Sometime when Kylo is old enough to be rebellious and a troublesome child, Luke decides to start a new Jedi academy. How many students he takes is unknown, but it appears to be about 20 (assuming half become the Knights of Ren). Ben appears to be in his late teens during the confrontation in the hut that ends in the destruction of the academy. My guess is that Ben was 15 when Luke started and 19 when he turned. So what did Luke do for those 15 years before that? He didn’t just do nothing. I’m sure he helped Leia build the Republic. He probably consolidated all the Jedi lore he could find before starting the school. We know what he did in the Legends timeline and I would assume since the new timeline is often very similar that his did something similar and went to Coruscant and scoured the Jedi Temple and whatever Palpatine had stolen from it. I would also imagine he encountered some of the failed Jedi (Like Kanan from Rebels). From his attitude in TLJ, it sounds like he found enough to train new students in the Jedi way. He learned that Palpatine was Darth Sideous indicating that he found some records from the last days of the purge or was informed by Yoda or Obi-wan.

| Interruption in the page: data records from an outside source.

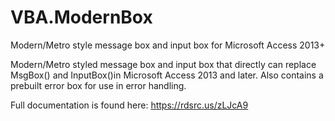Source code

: # VBA.ModernBox
Modern/Metro style message box and input box for Microsoft Access 2013+

Modern/Metro styled message box and input box that directly can replace MsgBox() and InputBox()in Microsoft Access 2013 and later.
Also contains a prebuilt error box for use in error handling.

Full documentation is found here: https://rdsrc.us/zLJcA9
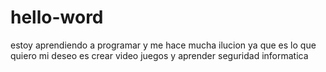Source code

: # hello-word

estoy aprendiendo a programar y me hace mucha ilucion ya que es lo que quiero mi deseo es crear video juegos 
y aprender seguridad informatica
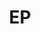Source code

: ---
layout: page
title: EP
# description: Project description
img: assets/img/EP.jpg
importance: 3
category: Drawings
---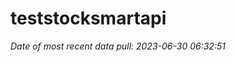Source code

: 
<!-- README.md is generated from README.Rmd. Please edit that file -->

# teststocksmartapi

*Date of most recent data pull: 2023-06-30 06:32:51*
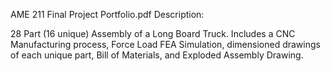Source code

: AME 211 Final Project Portfolio.pdf Description:

28 Part (16 unique) Assembly of a Long Board Truck.
Includes a CNC Manufacturing process, Force Load FEA Simulation, 
dimensioned drawings of each unique part, Bill of Materials, and Exploded Assembly Drawing.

Luke doesn’t appear to have had many failures before Kylo turned. Yoda and Obi-wan may have been his biggest advisors on his training program. The only thing we can say for certain, is that Luke and Yoda did not communicate AFTER Kylo’s turn. Luke blocked himself of, ran to Ach-To (maybe having to find it first) and hid, blocking himself of from the force. Either Yoda left him alone or couldn’t reach him. What is clear is that Luke learned a lot about the Jedi from before the purge and became very disillusioned with their methods. Yoda never disagrees with him, only tells him he should pass on his failures as a teaching tool to help Rey. I don’t think Yoda and Luke had been silence since ROTJ, just since Kylo’s fall.

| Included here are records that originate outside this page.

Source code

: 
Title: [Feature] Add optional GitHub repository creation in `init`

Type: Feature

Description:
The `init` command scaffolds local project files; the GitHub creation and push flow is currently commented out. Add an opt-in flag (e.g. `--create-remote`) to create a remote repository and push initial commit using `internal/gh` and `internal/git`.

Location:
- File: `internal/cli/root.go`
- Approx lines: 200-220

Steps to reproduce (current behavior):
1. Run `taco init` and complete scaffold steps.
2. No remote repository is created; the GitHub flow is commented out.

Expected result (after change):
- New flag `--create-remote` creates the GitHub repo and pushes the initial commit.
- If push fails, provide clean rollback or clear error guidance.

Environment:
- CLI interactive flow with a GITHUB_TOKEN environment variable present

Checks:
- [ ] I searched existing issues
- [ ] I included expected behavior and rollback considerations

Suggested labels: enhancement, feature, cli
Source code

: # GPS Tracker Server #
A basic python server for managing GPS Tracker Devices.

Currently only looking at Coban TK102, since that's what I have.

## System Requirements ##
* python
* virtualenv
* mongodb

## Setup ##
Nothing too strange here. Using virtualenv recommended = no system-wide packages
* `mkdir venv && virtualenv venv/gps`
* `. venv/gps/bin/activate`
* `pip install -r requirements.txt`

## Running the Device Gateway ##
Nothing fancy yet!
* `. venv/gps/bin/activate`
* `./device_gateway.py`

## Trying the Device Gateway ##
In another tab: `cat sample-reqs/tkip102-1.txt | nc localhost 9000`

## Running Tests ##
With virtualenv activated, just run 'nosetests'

I think it might be safe to say that Luke’s curmudgeonliness is likely the result of the same thing that led to Anakin’s fall - attachment. Kylo was his nephew. Luke as a new teacher could have also gotten very attached to his other students so when one half turned to the dark side and killed the other half, he went to a very dark place and let grief take over. I saw a Luke in need of healing and between Rey and Yoda they brought him back. The Luke we saw in ROTJ was riding high on success, but even so he turned dark when Vader threatened Leia. The old Jedi admonishment against attachment is not something he learned. So it is very consistent with his character for him to become attached to his students, especially his nephew and that attachment would derail him as easily as Vader did in threatening to turn Leia. The grief knocks aside all his success and defeatist Luke is back. And this ties in to Kylo’s story. Kylo is trying to be this big dark bad guy so he kills his father (it is Kylo’s belief that the past must die - I have no idea why people ascribe this to Rian Johnson and the entire story of TLJ). But in so doing, he is more of a wreck than ever. And given the opportunity, he can’t even fire on his mother. Only in Killing Snoke does his resolve become clear and all doubt melt away. But Kylo, like Luke and Anakin, has attachment as a weakness. Skywalkers seem to be attached to their family. Suddenly Rey seeming to be a nobody isn’t such a bad or strange thing. She is an anti-Kylo. No attachments, no family, no urge to turn to the dark side (where Kylo idolizes his grandfather and is trying to be dark and evil and not doing an incredibly good job of it). My early prediction for the finale of IX is that she and Kylo will turn out to be yin/yang for the force and end up forming a new Jedi order together.